In the winter of 2002, as Helene and I were considering moving to Shanghai, I had a long, meaningful chat with my friend Mathieu, in an Irish pub in Montreal’s Côte-des-Neiges. I told him then about my fear of failing to adapt to China, of having to run away before I truly had a chance to call it home. And the words he told me then stuck with me to this day:

“Even if you end up only staying six weeks in China, you’ll be someone who has lived six weeks in China. Leaving won’t take that away from you.”

And so, here I am. I am someone who has lived for four months in rural Odisha, volunteering for a rural development NGO.

And that’s a huge success, and a life experience that will stick with me for years to come.

Keep Moving

There are other successes I can count on. Overall, my time at Gram Vikas was very positive and successful. I quickly found meaningful work within the organization, and we made fast friends with volunteers and colleagues from India and abroad. I wrote multiple grant applications for Gram Vikas, which will, in all likelihood, help Gram Vikas tremendously with the financing of their operations. I leave on a positive note, and I sense a gratitude for my contribution from many of my colleagues, including Gram Vikas’ founder and executive director, Joe Madiath.

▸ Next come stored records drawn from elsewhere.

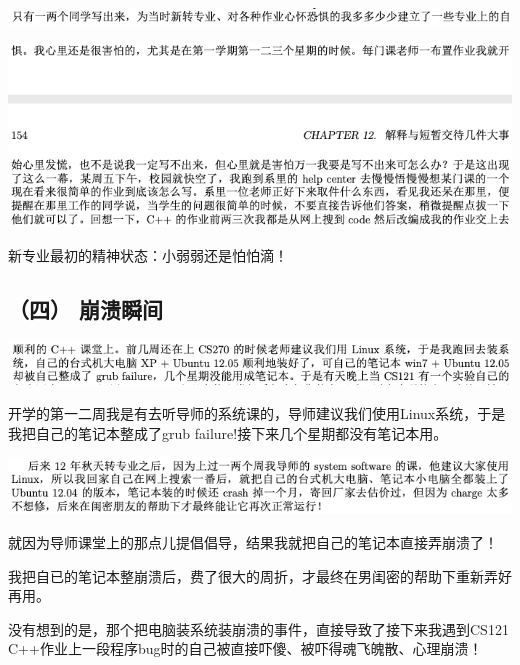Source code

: \documentclass[9pt, b5paper]{article}
\begin{document}
\begin{center}
\includegraphics[width=.9\linewidth]{./pic/backups_plans_20210425_110847.png}
\end{center}

\begin{center}
\includegraphics[width=.9\linewidth]{./pic/backups_plans_20210425_112104.png}
\end{center}

新专业最初的精神状态：小弱弱还是怕怕滴！

\subsection{（四） 崩溃瞬间}
\label{sec:org0e0fdc5}

\begin{center}
\includegraphics[width=.9\linewidth]{./pic/backups_plans_20210424_203440.png}
\end{center}

开学的第一二周我是有去听导师的系统课的，导师建议我们使用Linux系统，于是我把自己的笔记本整成了grub failure!接下来几个星期都没有笔记本用。

\begin{center}
\includegraphics[width=.9\linewidth]{./pic/backups_plans_20210425_125121.png}
\end{center}

就因为导师课堂上的那点儿提倡倡导，结果我就把自己的笔记本直接弄崩溃了！

我把自已的笔记本整崩溃后，费了很大的周折，才最终在男闺密的帮助下重新弄好再用。

没有想到的是，那个把电脑装系统装崩溃的事件，直接导致了接下来我遇到CS121 C++作业上一段程序bug时的自己被直接吓傻、被吓得魂飞魄散、心理崩溃！
\end{document}
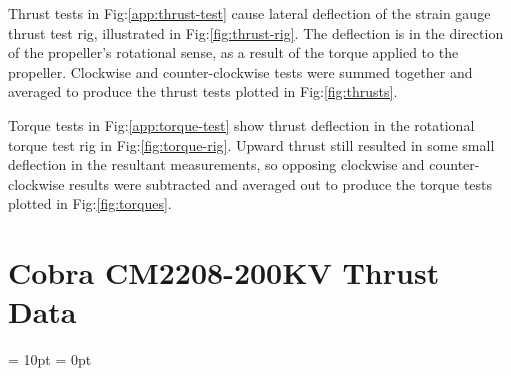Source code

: Thrust tests in Fig:\ref{app:thrust-test} cause lateral deflection of the strain gauge thrust test rig, illustrated in Fig:\ref{fig:thrust-rig}. The deflection is in the direction of the propeller's rotational sense, as a result of the torque applied to the propeller. Clockwise and counter-clockwise tests were summed together and averaged to produce the thrust tests plotted in Fig:\ref{fig:thrusts}.
\par
Torque tests in Fig:\ref{app:torque-test} show thrust deflection in the rotational torque test rig in Fig:\ref{fig:torque-rig}. Upward thrust still resulted in some small deflection in the resultant measurements, so opposing clockwise and counter-clockwise results were subtracted and averaged out to produce the torque tests plotted in Fig:\ref{fig:torques}.
\newpage
\section{Cobra CM2208-200KV Thrust Data}
\label{app:cobra-test}
\centering
{}
\restoregeometry
\newpage
\justifying
\parskip	= 10pt						%
\parindent 	= 0pt						%
\newpage
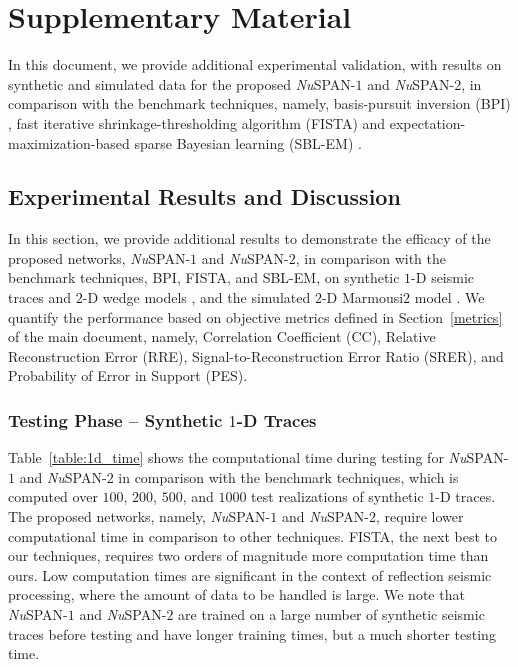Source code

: \documentclass[journal]{IEEEtran}
\begin{document}



\clearpage
\newpage

\appendices

\section*{Supplementary Material}
In this document, we provide additional experimental validation, with results on synthetic and simulated data for the proposed {\it Nu}SPAN-$1$ and {\it Nu}SPAN-$2$, in comparison with the benchmark techniques, namely, basis-pursuit inversion (BPI) \cite{chen2001atomic, zhang2011seismic}, fast iterative shrinkage-thresholding algorithm (FISTA) \cite{beck2009fast, perez2012inversion} and expectation-maximization-based sparse Bayesian learning (SBL-EM) \cite{wipf2004sparse, yuan2019seismic}.

\subsection{Experimental Results and Discussion}
In this section, we provide additional results to demonstrate the efficacy of the proposed networks, {\it Nu}SPAN-$1$ and {\it Nu}SPAN-$2$, in comparison with the benchmark techniques, BPI, FISTA, and SBL-EM, on synthetic $1$-D seismic traces and $2$-D wedge models \cite{hamlyn2014thin}, and the simulated $2$-D Marmousi$2$ model \cite{martin2006marmousi2}. We quantify the performance based on objective metrics defined in Section~\ref{metrics} of the main document, namely, Correlation Coefficient (CC), Relative Reconstruction Error (RRE), Signal-to-Reconstruction Error Ratio (SRER), and Probability of Error in Support (PES).

\subsubsection{Testing Phase -- Synthetic \texorpdfstring{$1$}{1}-D Traces}

Table~\ref{table:1d_time} shows the computational time during testing for {\it Nu}SPAN-$1$ and {\it Nu}SPAN-$2$ in comparison with the benchmark techniques, which is computed over $100$, $200$, $500$, and $1000$ test realizations of synthetic $1$-D traces. The proposed networks, namely, {\it Nu}SPAN-$1$ and {\it Nu}SPAN-$2$, require lower computational time in comparison to other techniques. FISTA, the next best to our techniques, requires two orders of magnitude more computation time than ours. Low computation times are significant in the context of reflection seismic processing, where the amount of data to be handled is large. We note that {\it Nu}SPAN-$1$ and {\it Nu}SPAN-$2$ are trained on a large number of synthetic seismic traces before testing and have longer training times, but a much shorter testing time. 
\end{document}
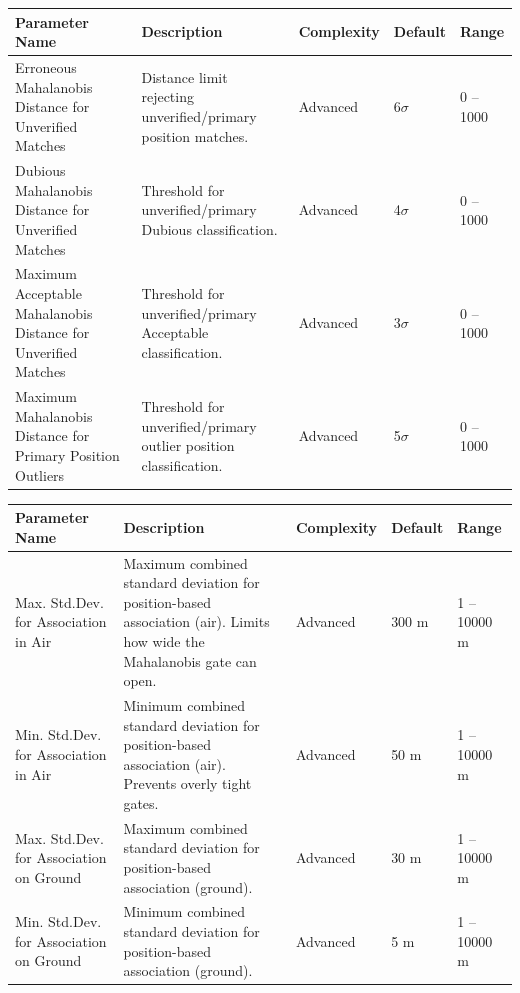 \begin{table}[H]
    \centering
    \footnotesize
    \hspace*{-1.5cm}
    \begin{tabular}{|p{4.5cm}|p{6.5cm}|l|l|l|}
    \hline
    \textbf{Parameter Name} & \textbf{Description} & \textbf{Complexity} & \textbf{Default} & \textbf{Range} \\ \hline
    Erroneous Mahalanobis Distance for Unverified Matches & Distance limit rejecting unverified/primary position matches. & Advanced & 6$\sigma$ & 0 -- 1000 \\ \hline
    Dubious Mahalanobis Distance for Unverified Matches & Threshold for unverified/primary Dubious classification. & Advanced & 4$\sigma$ & 0 -- 1000 \\ \hline
    Maximum Acceptable Mahalanobis Distance for Unverified Matches & Threshold for unverified/primary Acceptable classification. & Advanced & 3$\sigma$ & 0 -- 1000 \\ \hline
    Maximum Mahalanobis Distance for Primary Position Outliers & Threshold for unverified/primary outlier position classification. & Advanced & 5$\sigma$ & 0 -- 1000 \\ \hline
    \end{tabular}
\end{table}

\begin{table}[H]
    \centering
    \footnotesize
    \hspace*{-1.5cm}
    \begin{tabular}{|p{4.5cm}|p{6.5cm}|l|l|l|}
    \hline
    \textbf{Parameter Name} & \textbf{Description} & \textbf{Complexity} & \textbf{Default} & \textbf{Range} \\ \hline
    Max. Std.Dev. for Association in Air & Maximum combined standard deviation for position-based association (air). Limits how wide the Mahalanobis gate can open. & Advanced & 300 m & 1 -- 10000 m \\ \hline
    Min. Std.Dev. for Association in Air & Minimum combined standard deviation for position-based association (air). Prevents overly tight gates. & Advanced & 50 m & 1 -- 10000 m \\ \hline
    Max. Std.Dev. for Association on Ground & Maximum combined standard deviation for position-based association (ground). & Advanced & 30 m & 1 -- 10000 m \\ \hline
    Min. Std.Dev. for Association on Ground & Minimum combined standard deviation for position-based association (ground). & Advanced & 5 m & 1 -- 10000 m \\ \hline
    \end{tabular}
\end{table}
\ \\

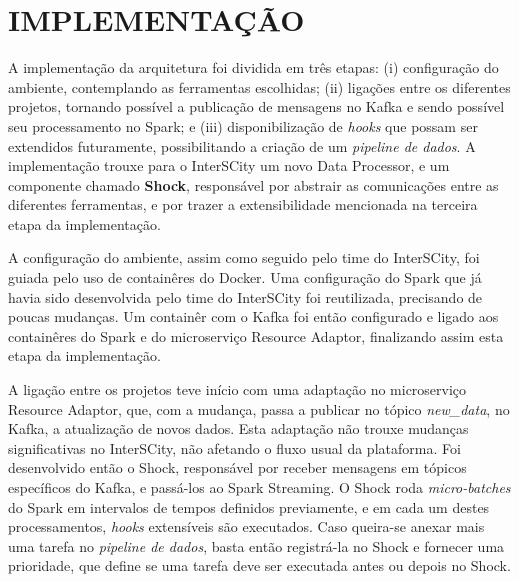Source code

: \section{IMPLEMENTAÇÃO}

A implementação da arquitetura foi dividida em três etapas: (i)
configuração do ambiente, contemplando as ferramentas escolhidas; (ii)
ligações entre os diferentes projetos, tornando possível a publicação de
mensagens no Kafka e sendo possível seu processamento no Spark; e (iii)
disponibilização de \textit{hooks} que possam ser extendidos futuramente,
possibilitando a criação de um \textit{pipeline de dados}. A implementação
trouxe para o InterSCity um novo Data Processor, e um componente chamado
\textbf{Shock}, responsável por abstrair as comunicações entre as diferentes
ferramentas, e por trazer a extensibilidade mencionada na terceira etapa da
implementação.

A configuração do ambiente, assim como seguido pelo time do InterSCity, foi
guiada pelo uso de containêres do Docker. Uma configuração do Spark
que já havia sido desenvolvida pelo time do InterSCity foi reutilizada,
precisando de poucas mudanças. Um containêr com o Kafka foi então configurado e
ligado aos containêres do Spark e do microserviço Resource Adaptor, finalizando
assim esta etapa da implementação.

A ligação entre os projetos teve início com uma adaptação no microserviço
Resource Adaptor, que, com a mudança, passa a publicar no tópico
\textit{new\_data}, no Kafka, a atualização de novos dados. Esta
adaptação não trouxe mudanças significativas no InterSCity, não afetando o
fluxo usual da plataforma. Foi desenvolvido então o Shock, responsável por
receber mensagens em tópicos específicos do Kafka, e passá-los ao Spark
Streaming. O Shock roda \textit{micro-batches} do Spark em intervalos de tempos
definidos previamente, e em cada um destes processamentos, \textit{hooks}
extensíveis são executados. Caso queira-se anexar mais uma tarefa no
\textit{pipeline de dados}, basta então registrá-la no Shock e fornecer uma
prioridade, que define se uma tarefa deve ser executada antes ou depois no
Shock.
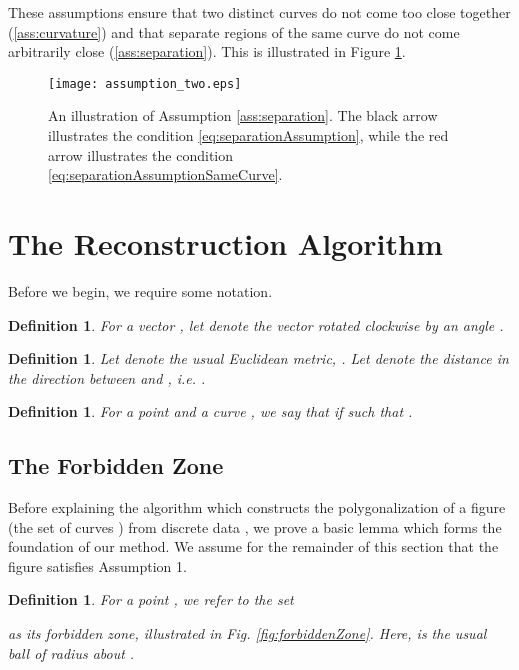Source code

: \documentclass{article}
\newtheorem{definition}[cntr]{Definition}
\numberwithin{cntr}{section}
\numberwithin{equation}{section}
\begin{document}
These assumptions ensure that two distinct curves do not come too close
together (\ref{ass:curvature})  and that separate regions of
the same curve do not come
arbitrarily close (\ref{ass:separation}).
This is illustrated in Figure \ref{fig:separationBetweenCurves}.

\begin{figure}
\setlength{\unitlength}{0.240900pt}
\ifx\plotpoint\undefined\newsavebox{\plotpoint}\fi
\sbox{\plotpoint}{\rule[-0.200pt]{0.400pt}{0.400pt}}\texttt{[image: assumption\_two.eps]}

\caption{An illustration of Assumption \ref{ass:separation}. The black arrow illustrates the condition \eqref{eq:separationAssumption}, while the red arrow illustrates the condition \eqref{eq:separationAssumptionSameCurve}.}
\label{fig:separationBetweenCurves}
\end{figure}

\section{The Reconstruction Algorithm}

Before we begin, we require some notation.

\begin{definition}
  \label{def:perp}
  For a vector , let  denote the vector 
rotated clockwise by an angle .
\end{definition}

\begin{definition}
  \label{def:metric}
  Let  denote the usual Euclidean metric, . Let  denote the distance in the  direction between  and , i.e. .
\end{definition}

\begin{definition}
  For a point  and a curve , we say that  if  such that .
\end{definition}

\subsection{The Forbidden Zone}

Before explaining the algorithm which constructs the polygonalization of
a figure (the set of curves ) from discrete data , we
prove a basic lemma which forms the foundation of our method.
We assume for the remainder of this section that the figure
satisfies Assumption 1.

\begin{definition}
  For a point , we refer to the set

as its \emph{forbidden zone},
illustrated in Fig. \ref{fig:forbiddenZone}.
Here,  is the usual ball of radius  about .
\end{definition}
\end{document}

But Helene was not so lucky. Through a series of unfortunate exchanges, she ended up without any possibility of helping Gram Vikas, and thus was stuck at home, with nothing to do while I toiled away in the office. And as the Gram Vikas campus is remote, with no easy means of getting to town and little in terms of entertainment value, she knew it couldn’t last. Frustrations mounted for me as well, and seeing my life partner in an unhappy position ground at me until we reached a breaking point. Coming to Gram Vikas was a joint adventure for us, and although I appreciated her patience while I was busy in the office, we had to come to the inevitable conclusion: this was not working out for us.

It was time to move on.

The Shifting Road

So here we are. Sunday morning, we bid farewell to this exciting, exhausting, frustrating, magical chapter of our life, and went off into the great unknown once more. Helene yearns to teach in South Korea again, her first home abroad; I figure I’ve dragged her to enough places that I owe her at least to follow her to a modern country like South Korea.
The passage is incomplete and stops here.